↓

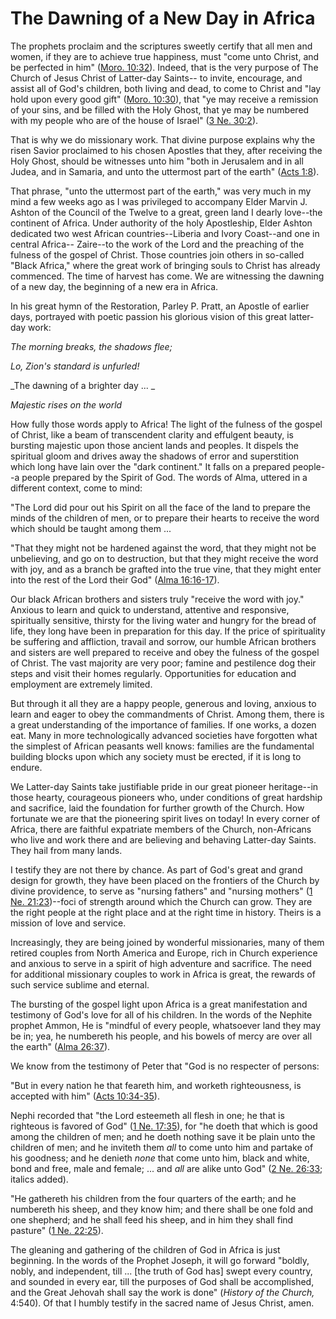 # The Dawning of a New Day in Africa

The prophets proclaim and the scriptures sweetly certify that all men and
women, if they are to achieve true happiness, must "come unto Christ, and be
perfected in him" ([Moro.
10:32](https://www.lds.org/scriptures/bofm/moro/10.32?lang=eng#31)). Indeed,
that is the very purpose of The Church of Jesus Christ of Latter-day Saints--
to invite, encourage, and assist all of God's children, both living and dead,
to come to Christ and "lay hold upon every good gift" ([Moro.
10:30](https://www.lds.org/scriptures/bofm/moro/10.30?lang=eng#29)), that "ye
may receive a remission of your sins, and be filled with the Holy Ghost, that
ye may be numbered with my people who are of the house of Israel" ([3 Ne.
30:2](https://www.lds.org/scriptures/bofm/3-ne/30.2?lang=eng#1)).

That is why we do missionary work. That divine purpose explains why the risen
Savior proclaimed to his chosen Apostles that they, after receiving the Holy
Ghost, should be witnesses unto him "both in Jerusalem and in all Judea, and
in Samaria, and unto the uttermost part of the earth" ([Acts
1:8](https://www.lds.org/scriptures/nt/acts/1.8?lang=eng#7)).

That phrase, "unto the uttermost part of the earth," was very much in my mind
a few weeks ago as I was privileged to accompany Elder Marvin J. Ashton of the
Council of the Twelve to a great, green land I dearly love--the continent of
Africa. Under authority of the holy Apostleship, Elder Ashton dedicated two
west African countries--Liberia and Ivory Coast--and one in central Africa--
Zaire--to the work of the Lord and the preaching of the fulness of the gospel
of Christ. Those countries join others in so-called "Black Africa," where the
great work of bringing souls to Christ has already commenced. The time of
harvest has come. We are witnessing the dawning of a new day, the beginning of
a new era in Africa.

In his great hymn of the Restoration, Parley P. Pratt, an Apostle of earlier
days, portrayed with poetic passion his glorious vision of this great latter-
day work:

_The morning breaks, the shadows flee;_

_Lo, Zion's standard is unfurled!_

_The dawning of a brighter day ... _

_Majestic rises on the world_

How fully those words apply to Africa! The light of the fulness of the gospel
of Christ, like a beam of transcendent clarity and effulgent beauty, is
bursting majestic upon those ancient lands and peoples. It dispels the
spiritual gloom and drives away the shadows of error and superstition which
long have lain over the "dark continent." It falls on a prepared people--a
people prepared by the Spirit of God. The words of Alma, uttered in a
different context, come to mind:

"The Lord did pour out his Spirit on all the face of the land to prepare the
minds of the children of men, or to prepare their hearts to receive the word
which should be taught among them ...

"That they might not be hardened against the word, that they might not be
unbelieving, and go on to destruction, but that they might receive the word
with joy, and as a branch be grafted into the true vine, that they might enter
into the rest of the Lord their God" ([Alma
16:16-17](https://www.lds.org/scriptures/bofm/alma/16.16-17?lang=eng#15)).

Our black African brothers and sisters truly "receive the word with joy."
Anxious to learn and quick to understand, attentive and responsive,
spiritually sensitive, thirsty for the living water and hungry for the bread
of life, they long have been in preparation for this day. If the price of
spirituality be suffering and affliction, travail and sorrow, our humble
African brothers and sisters are well prepared to receive and obey the fulness
of the gospel of Christ. The vast majority are very poor; famine and
pestilence dog their steps and visit their homes regularly. Opportunities for
education and employment are extremely limited.

But through it all they are a happy people, generous and loving, anxious to
learn and eager to obey the commandments of Christ. Among them, there is a
great understanding of the importance of families. If one works, a dozen eat.
Many in more technologically advanced societies have forgotten what the
simplest of African peasants well knows: families are the fundamental building
blocks upon which any society must be erected, if it is long to endure.

We Latter-day Saints take justifiable pride in our great pioneer heritage--in
those hearty, courageous pioneers who, under conditions of great hardship and
sacrifice, laid the foundation for further growth of the Church. How fortunate
we are that the pioneering spirit lives on today! In every corner of Africa,
there are faithful expatriate members of the Church, non-Africans who live and
work there and are believing and behaving Latter-day Saints. They hail from
many lands.

I testify they are not there by chance. As part of God's great and grand
design for growth, they have been placed on the frontiers of the Church by
divine providence, to serve as "nursing fathers" and "nursing mothers" ([1 Ne.
21:23](https://www.lds.org/scriptures/bofm/1-ne/21.23?lang=eng#22))--foci of
strength around which the Church can grow. They are the right people at the
right place and at the right time in history. Theirs is a mission of love and
service.

Increasingly, they are being joined by wonderful missionaries, many of them
retired couples from North America and Europe, rich in Church experience and
anxious to serve in a spirit of high adventure and sacrifice. The need for
additional missionary couples to work in Africa is great, the rewards of such
service sublime and eternal.

The bursting of the gospel light upon Africa is a great manifestation and
testimony of God's love for all of his children. In the words of the Nephite
prophet Ammon, He is "mindful of every people, whatsoever land they may be in;
yea, he numbereth his people, and his bowels of mercy are over all the earth"
([Alma 26:37](https://www.lds.org/scriptures/bofm/alma/26.37?lang=eng#36)).

We know from the testimony of Peter that "God is no respecter of persons:

"But in every nation he that feareth him, and worketh righteousness, is
accepted with him" ([Acts
10:34-35](https://www.lds.org/scriptures/nt/acts/10.34-35?lang=eng#33)).

Nephi recorded that "the Lord esteemeth all flesh in one; he that is righteous
is favored of God" ([1 Ne.
17:35](https://www.lds.org/scriptures/bofm/1-ne/17.35?lang=eng#34)), for "he
doeth that which is good among the children of men; and he doeth nothing save
it be plain unto the children of men; and he inviteth them _all_ to come unto
him and partake of his goodness; and he denieth _none_ that come unto him,
black and white, bond and free, male and female; ... and _all_ are alike unto
God" ([2 Ne.
26:33](https://www.lds.org/scriptures/bofm/2-ne/26.33?lang=eng#32); italics
added).

"He gathereth his children from the four quarters of the earth; and he
numbereth his sheep, and they know him; and there shall be one fold and one
shepherd; and he shall feed his sheep, and in him they shall find pasture" ([1
Ne. 22:25](https://www.lds.org/scriptures/bofm/1-ne/22.25?lang=eng#24)).

The gleaning and gathering of the children of God in Africa is just beginning.
In the words of the Prophet Joseph, it will go forward "boldly, nobly, and
independent, till ... [the truth of God has] swept every country, and sounded in
every ear, till the purposes of God shall be accomplished, and the Great
Jehovah shall say the work is done" (_History of the Church,_ 4:540). Of that
I humbly testify in the sacred name of Jesus Christ, amen.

↑

Reproduce every line of the data above, exactly as it stands, but not the pictures.

 # The Dawning of a New Day in Africa

The prophets proclaim and the scriptures sweetly certify that all men and
women, if they are to achieve true happiness, must "come unto Christ, and be
perfected in him" ([Moro.
10:32](https://www.lds.org/scriptures/bofm/moro/10.32?lang=eng#31)). Indeed,
that is the very purpose of The Church of Jesus Christ of Latter-day Saints--
to invite, encourage, and assist all of God's children, both living and dead,
to come to Christ and "lay hold upon every good gift" ([Moro.
10:30](https://www.lds.org/scriptures/bofm/moro/10.30?lang=eng#29)), that "ye
may receive a remission of your sins, and be filled with the Holy Ghost, that
ye may be numbered with my people who are of the house of Israel" ([3 Ne.
30:2](https://www.lds.org/scriptures/bofm/3-ne/30.2?lang=eng#1)).

That is why we do missionary work. That divine purpose explains why the risen
Savior proclaimed to his chosen Apostles that they, after receiving the Holy
Ghost, should be witnesses unto him "both in Jerusalem and in all Judea, and
in Samaria, and unto the uttermost part of the earth" ([Acts
1:8](https://www.lds.org/scriptures/nt/acts/1.8?lang=eng#7)).

That phrase, "unto the uttermost part of the earth," was very much in my mind
a few weeks ago as I was privileged to accompany Elder Marvin J. Ashton of the
Council of the Twelve to a great, green land I dearly love--the continent of
Africa. Under authority of the holy Apostleship, Elder Ashton dedicated two
west African countries--Liberia and Ivory Coast--and one in central Africa--
Zaire--to the work of the Lord and the preaching of the fulness of the gospel
of Christ. Those countries join others in so-called "Black Africa," where the
great work of bringing souls to Christ has already commenced. The time of
harvest has come. We are witnessing the dawning of a new day, the beginning of
a new era in Africa.

In his great hymn of the Restoration, Parley P. Pratt, an Apostle of earlier
days, portrayed with poetic passion his glorious vision of this great latter-
day work:

_The morning breaks, the shadows flee;_

_Lo, Zion's standard is unfurled!_

_The dawning of a brighter day ... _

_Majestic rises on the world_

How fully those words apply to Africa! The light of the fulness of the gospel
of Christ, like a beam of transcendent clarity and effulgent beauty, is
bursting majestic upon those ancient lands and peoples. It dispels the
spiritual gloom and drives away the shadows of error and superstition which
long have lain over the "dark continent." It falls on a prepared people--a
people prepared by the Spirit of God. The words of Alma, uttered in a
different context, come to mind:

"The Lord did pour out his Spirit on all the face of the land to prepare the
minds of the children of men, or to prepare their hearts to receive the word
which should be taught among them ...

"That they might not be hardened against the word, that they might not be
unbelieving, and go on to destruction, but that they might receive the word
with joy, and as a branch be grafted into the true vine, that they might enter
into the rest of the Lord their God" ([Alma
16:16-17](https://www.lds.org/scriptures/bofm/alma/16.16-17?lang=eng#15)).

Our black African brothers and sisters truly "receive the word with joy."
Anxious to learn and quick to understand, attentive and responsive,
spiritually sensitive, thirsty for the living water and hungry for the bread
of life, they long have been in preparation for this day. If the price of
spirituality be suffering and affliction, travail and sorrow, our humble
African brothers and sisters are well prepared to receive and obey the fulness
of the gospel of Christ. The vast majority are very poor; famine and
pestilence dog their steps and visit their homes regularly. Opportunities for
education and employment are extremely limited.

But through it all they are a happy people, generous and loving, anxious to
learn and eager to obey the commandments of Christ. Among them, there is a
great understanding of the importance of families. If one works, a dozen eat.
Many in more technologically advanced societies have forgotten what the
simplest of African peasants well knows: families are the fundamental building
blocks upon which any society must be erected, if it is long to endure.

We Latter-day Saints take justifiable pride in our great pioneer heritage--in
those hearty, courageous pioneers who, under conditions of great hardship and
sacrifice, laid the foundation for further growth of the Church. How fortunate
we are that the pioneering spirit lives on today! In every corner of Africa,
there are faithful expatriate members of the Church, non-Africans who live and
work there and are believing and behaving Latter-day Saints. They hail from
many lands.

I testify they are not there by chance. As part of God's great and grand
design for growth, they have been placed on the frontiers of the Church by
divine providence, to serve as "nursing fathers" and "nursing mothers" ([1 Ne.
21:23](https://www.lds.org/scriptures/bofm/1-ne/21.23?lang=eng#22))--foci of
strength around which the Church can grow. They are the right people at the
right place and at the right time in history. Theirs is a mission of love and
service.

Increasingly, they are being joined by wonderful missionaries, many of them
retired couples from North America and Europe, rich in Church experience and
anxious to serve in a spirit of high adventure and sacrifice. The need for
additional missionary couples to work in Africa is great, the rewards of such
service sublime and eternal.

The bursting of the gospel light upon Africa is a great manifestation and
testimony of God's love for all of his children. In the words of the Nephite
prophet Ammon, He is "mindful of every people, whatsoever land they may be in;
yea, he numbereth his people, and his bowels of mercy are over all the earth"
([Alma 26:37](https://www.lds.org/scriptures/bofm/alma/26.37?lang=eng#36)).

We know from the testimony of Peter that "God is no respecter of persons:

"But in every nation he that feareth him, and worketh righteousness, is
accepted with him" ([Acts
10:34-35](https://www.lds.org/scriptures/nt/acts/10.34-35?lang=eng#33)).

Nephi recorded that "the Lord esteemeth all flesh in one; he that is righteous
is favored of God" ([1 Ne.
17:35](https://www.lds.org/scriptures/bofm/1-ne/17.35?lang=eng#34)), for "he
doeth that which is good among the children of men; and he doeth nothing save
it be plain unto the children of men; and he inviteth them _all_ to come unto
him and partake of his goodness; and he denieth _none_ that come unto him,
black and white, bond and free, male and female; ... and _all_ are alike unto
God" ([2 Ne.
26:33](https://www.lds.org/scriptures/bofm/2-ne/26.33?lang=eng#32); italics
added).

"He gathereth his children from the four quarters of the earth; and he
numbereth his sheep, and they know him; and there shall be one fold and one
shepherd; and he shall feed his sheep, and in him they shall find pasture" ([1
Ne. 22:25](https://www.lds.org/scriptures/bofm/1-ne/22.25?lang=eng#24)).

The gleaning and gathering of the children of God in Africa is just beginning.
In the words of the Prophet Joseph, it will go forward "boldly, nobly, and
independent, till ... [the truth of God has] swept every country, and sounded in
every ear, till the purposes of God shall be accomplished, and the Great
Jehovah shall say the work is done" (_History of the Church,_ 4:540). Of that
I humbly testify in the sacred name of Jesus Christ, amen.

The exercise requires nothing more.